**What you need to do**
Within the records that follow, determine how many lines include the word "projects". State the number and nothing further.

Collected data
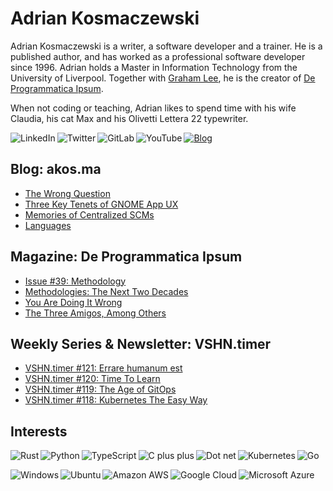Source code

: # Adrian Kosmaczewski

Adrian Kosmaczewski is a writer, a software developer and a trainer. He is a published author, and has worked as a professional software developer since 1996. Adrian holds a Master in Information Technology from the University of Liverpool. Together with [Graham Lee](https://github.com/iamleeg/), he is the creator of [De Programmatica Ipsum](https://deprogrammaticaipsum.com).

When not coding or teaching, Adrian likes to spend time with his wife Claudia, his cat Max and his Olivetti Lettera 22 typewriter.

[<img align="left" alt="LinkedIn" src="https://img.shields.io/badge/linkedin-%230077B5.svg?&style=for-the-badge&logo=linkedin&logoColor=white">](https://linkedin.com/in/akosma) [<img align="left" alt="Twitter" src="https://img.shields.io/badge/twitter-%231DA1F2.svg?&style=for-the-badge&logo=twitter&logoColor=white">](https://twitter.com/akosma) [<img align="left" alt="GitLab" src="https://img.shields.io/badge/gitlab-%23330f63.svg?&style=for-the-badge&logo=gitlab&logoColor=white">](https://gitlab.com/akosma) [<img alt="YouTube" align="left" src="https://img.shields.io/badge/youtube-%23FF0000.svg?&style=for-the-badge&logo=youtube&logoColor=white">](https://vshn.tv) [<img alt="Blog" src="https://img.shields.io/badge/rss-%23FFA500.svg?&style=for-the-badge&logo=rss&logoColor=white">](https://akos.ma/index.xml)

## Blog: akos.ma

<!-- AKOSMA:START -->
- [The Wrong Question](https://akos.ma/blog/the-wrong-question/)
- [Three Key Tenets of GNOME App UX](https://akos.ma/blog/three-key-tenets-of-gnome-app-ux/)
- [Memories of Centralized SCMs](https://akos.ma/blog/memories-of-centralized-scms/)
- [Languages](https://akos.ma/blog/languages/)
<!-- AKOSMA:END -->

## Magazine: De Programmatica Ipsum

<!-- DEPROGIPSUM:START -->
- [Issue #39: Methodology](https://deprogrammaticaipsum.com/issue-39-methodology/)
- [Methodologies: The Next Two Decades](https://deprogrammaticaipsum.com/methodologies-the-next-two-decades/)
- [You Are Doing It Wrong](https://deprogrammaticaipsum.com/you-are-doing-it-wrong/)
- [The Three Amigos, Among Others](https://deprogrammaticaipsum.com/the-three-amigos-among-others/)
<!-- DEPROGIPSUM:END -->

## Weekly Series & Newsletter: VSHN.timer

<!-- VSHNTIMER:START -->
- [VSHN.timer #121: Errare humanum est](https://www.vshn.ch/blog/vshn-timer-121-errare-humanum-est/)
- [VSHN.timer #120: Time To Learn](https://www.vshn.ch/blog/vshn-timer-120-time-to-learn/)
- [VSHN.timer #119: The Age of GitOps](https://www.vshn.ch/blog/vshn-timer-119-the-age-of-gitops/)
- [VSHN.timer #118: Kubernetes The Easy Way](https://www.vshn.ch/blog/vshn-timer-118-kubernetes-the-easy-way/)
<!-- VSHNTIMER:END -->

## Interests

<img align="left" alt="Rust" src="https://img.shields.io/badge/rust-DEA584?logo=rust&logoColor=white&style=for-the-badge"> <img align="left" alt="Python" src="https://img.shields.io/badge/python-%233776AB.svg?&style=for-the-badge&logo=python&logoColor=white"> <img align="left" alt="TypeScript" src="https://img.shields.io/badge/typescript%20-%23007ACC.svg?&style=for-the-badge&logo=typescript&logoColor=white"> <img align="left" alt="C plus plus" src="https://img.shields.io/badge/c++%20-%2300599C.svg?&style=for-the-badge&logo=c%2B%2B&logoColor=white"> <img alt="Go" src="https://img.shields.io/badge/go-%2300ADD8.svg?&style=for-the-badge&logo=go&logoColor=white"> <img alt="Dot net" align="left" src="https://img.shields.io/badge/dotnet-net%23239120.svg?color=5C2D91&style=for-the-badge&logo=.net&logoColor=white"> <img align="left" alt="Kubernetes" src="https://img.shields.io/badge/kubernetes-326de6?logo=kubernetes&logoColor=white&style=for-the-badge">

<img align="left" alt="Windows" src="https://img.shields.io/badge/windows-0078D6?logo=windows&logoColor=white&style=for-the-badge"> <img align="left" alt="Ubuntu" src="https://img.shields.io/badge/ubuntu-E95420?logo=ubuntu&logoColor=white&style=for-the-badge"> <img align="left" alt="Amazon AWS" src="https://img.shields.io/badge/Amazon%20AWS-%23232F3E?logo=amazon-aws&logoColor=white&style=for-the-badge"> <img align="left" alt="Google Cloud" src="https://img.shields.io/badge/Google%20Cloud-%234285F4?logo=google-cloud&logoColor=white&style=for-the-badge "> <img alt="Microsoft Azure" src="https://img.shields.io/badge/Microsoft%20Azure-0089D6?logo=microsoft-azure&logoColor=white&style=for-the-badge">

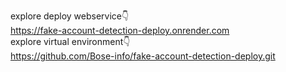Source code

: explore deploy webservice👇
<br>
https://fake-account-detection-deploy.onrender.com
<br>
explore virtual environment👇
<br>
https://github.com/Bose-info/fake-account-detection-deploy.git
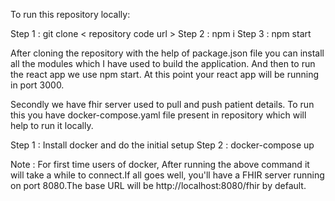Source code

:To run this repository locally:

Step 1 : git clone < repository code url >
Step 2 : npm i
Step 3 : npm start

After cloning the repository with the help of package.json file you can install all the modules which I have used to build the application. And then to run the react app we use npm start. At this point your react app will be running in port 3000.

Secondly we have fhir server used to pull and push patient details. To run this you have docker-compose.yaml file present in repository which will help to run it locally.

Step 1 : Install docker and do the initial setup
Step 2 : docker-compose up

Note : For first time users of docker, After running the above command it will take a while to connect.If all goes well, you'll have a FHIR server running on port 8080.The base URL will be
http://localhost:8080/fhir by default.

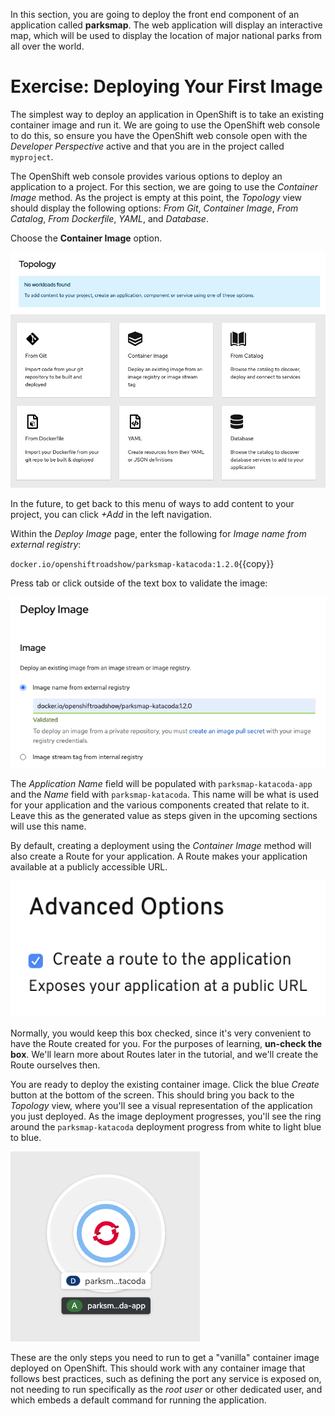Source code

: In this section, you are going to deploy the front end component of an application called **parksmap**. The web application will display an interactive map, which will be used to display the location of major national parks from all over the world.

# Exercise: Deploying Your First Image

The simplest way to deploy an application in OpenShift is to take an existing container image and run it. We are going to use the OpenShift web console to do this, so ensure you have the OpenShift web console open with the *Developer Perspective* active and that you are in the project called `myproject`.

The OpenShift web console provides various options to deploy an application to a project. For this section, we are going to use the *Container Image* method. As the project is empty at this point, the *Topology* view should display the following options: *From Git*, *Container Image*, *From Catalog*, *From Dockerfile*, *YAML*, and *Database*.

Choose the **Container Image** option.

![Add to Project](../assets/introduction/getting-started-44/3add-to-empty-project.png)

In the future, to get back to this menu of ways to add content to your project, you can click *+Add* in the left navigation.

Within the *Deploy Image* page, enter the following for *Image name from external registry*:

`docker.io/openshiftroadshow/parksmap-katacoda:1.2.0`{{copy}}

Press tab or click outside of the text box to validate the image:

![Deploy Image](../assets/introduction/getting-started-44/3deploy-parksmap-image.png)

The *Application Name* field will be populated with `parksmap-katacoda-app` and the *Name* field with `parksmap-katacoda`. This name will be what is used for your application and the various components created that relate to it. Leave this as the generated value as steps given in the upcoming sections will use this name.

By default, creating a deployment using the *Container Image* method will also create a Route for your application. A Route makes your application available at a publicly accessible URL.

![Advanced Options](../assets/introduction/getting-started-44/3advanced-options.png)

Normally, you would keep this box checked, since it's very convenient to have the Route created for you. For the purposes of learning, **un-check the box**. We'll learn more about Routes later in the tutorial, and we'll create the Route ourselves then.

You are ready to deploy the existing container image. Click the blue *Create* button at the bottom of the screen. This should bring you back to the *Topology* view, where you'll see a visual representation of the application you just deployed. As the image deployment progresses, you'll see the ring around the `parksmap-katacoda` deployment progress from white to light blue to blue.

![Topology View](../assets/introduction/getting-started-44/3parksmap-overview.png)

These are the only steps you need to run to get a "vanilla" container image deployed on OpenShift. This should work with any container image that follows best practices, such as defining the port any service is exposed on, not needing to run specifically as the *root user* or other dedicated user, and which embeds a default command for running the application.
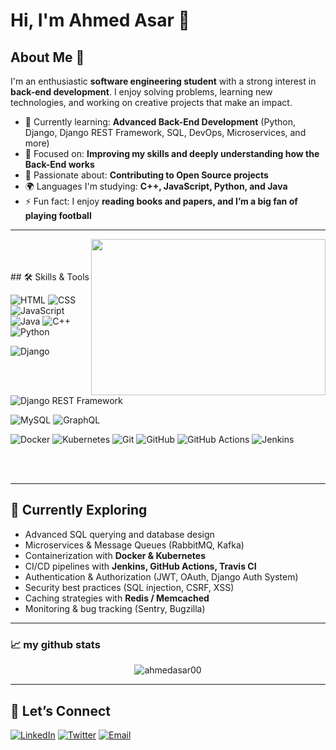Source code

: # Hi, I'm Ahmed Asar 👋

## About Me 🚀

I'm an enthusiastic **software engineering student** with a strong interest in **back-end development**.
I enjoy solving problems, learning new technologies, and working on creative projects that make an impact.

- 🌱 Currently learning: **Advanced Back-End Development** (Python, Django, Django REST Framework, SQL, DevOps, Microservices, and more)
- 🔭 Focused on: **Improving my skills and deeply understanding how the Back-End works**
- 🤝 Passionate about: **Contributing to Open Source projects**
- 🌍 Languages I'm studying: **C++, JavaScript, Python, and Java**
- ⚡ Fun fact: I enjoy **reading books and papers, and I’m a big fan of playing football**

---

<img align="right" height="250" width="375" alt="" src="https://raw.githubusercontent.com/iampavangandhi/iampavangandhi/master/gifs/coder.gif" />
<br><br><br>
## 🛠️ Skills & Tools  

![HTML](https://img.shields.io/badge/-HTML-E34F26?style=flat-square&logo=html5&logoColor=white)
![CSS](https://img.shields.io/badge/-CSS-1572B6?style=flat-square&logo=css3&logoColor=white)
![JavaScript](https://img.shields.io/badge/-JavaScript-F7DF1E?style=flat-square&logo=javascript&logoColor=black)
![Java](https://img.shields.io/badge/Java-007396?style=flat-square&logo=java&logoColor=white)
![C++](https://img.shields.io/badge/C++-00599C?style=flat-square&logo=c%2B%2B&logoColor=white)
![Python](https://img.shields.io/badge/Python-3776AB?style=flat-square&logo=python&logoColor=white)

![Django](https://img.shields.io/badge/Django-092E20?style=flat-square&logo=django&logoColor=white)
![Django REST Framework](https://img.shields.io/badge/Django%20REST%20Framework-black?style=flat-square&logo=django&logoColor=white)

![MySQL](https://img.shields.io/badge/MySQL-4479A1?style=flat-square&logo=mysql&logoColor=white)
![GraphQL](https://img.shields.io/badge/GraphQL-E10098?style=flat-square&logo=graphql&logoColor=white)

![Docker](https://img.shields.io/badge/Docker-2496ED?style=flat-square&logo=docker&logoColor=white)
![Kubernetes](https://img.shields.io/badge/Kubernetes-326CE5?style=flat-square&logo=kubernetes&logoColor=white)
![Git](https://img.shields.io/badge/Git-F05032?style=flat-square&logo=git&logoColor=white)
![GitHub](https://img.shields.io/badge/GitHub-181717?style=flat-square&logo=github&logoColor=white)
![GitHub Actions](https://img.shields.io/badge/GitHub%20Actions-2088FF?style=flat-square&logo=github-actions&logoColor=white)
![Jenkins](https://img.shields.io/badge/Jenkins-D24939?style=flat-square&logo=jenkins&logoColor=white)

<br><br>

---

## 🚀 Currently Exploring  
- Advanced SQL querying and database design  
- Microservices & Message Queues (RabbitMQ, Kafka)  
- Containerization with **Docker & Kubernetes**  
- CI/CD pipelines with **Jenkins, GitHub Actions, Travis CI**  
- Authentication & Authorization (JWT, OAuth, Django Auth System)  
- Security best practices (SQL injection, CSRF, XSS)  
- Caching strategies with **Redis / Memcached**  
- Monitoring & bug tracking (Sentry, Bugzilla)  

---
### 📈 my github stats

<p align="center"> <img src="https://github-readme-stats.vercel.app/api?username=ahmedasar00&show_icons=true&theme=gotham" alt="ahmedasar00" />

---

## 🔗 Let’s Connect  

[![LinkedIn](https://img.shields.io/badge/LinkedIn-0A66C2?style=flat-square&logo=linkedin&logoColor=white)](https://www.linkedin.com/in/ahmed-asar-466aa5283/)
[![Twitter](https://img.shields.io/badge/Twitter-1DA1F2?style=flat-square&logo=twitter&logoColor=white)](https://twitter.com/ahmedasartech)
[![Email](https://img.shields.io/badge/Email-Contact%20Me-D14836?style=flat-square&logo=gmail&logoColor=white)](mailto:ahmedasartech@outlook.com)
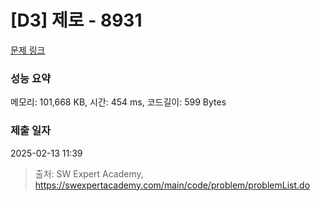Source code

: # [D3] 제로 - 8931 

[문제 링크](https://swexpertacademy.com/main/code/problem/problemDetail.do?contestProbId=AW5jBWLq7jwDFATQ) 

### 성능 요약

메모리: 101,668 KB, 시간: 454 ms, 코드길이: 599 Bytes

### 제출 일자

2025-02-13 11:39



> 출처: SW Expert Academy, https://swexpertacademy.com/main/code/problem/problemList.do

**Written response**
2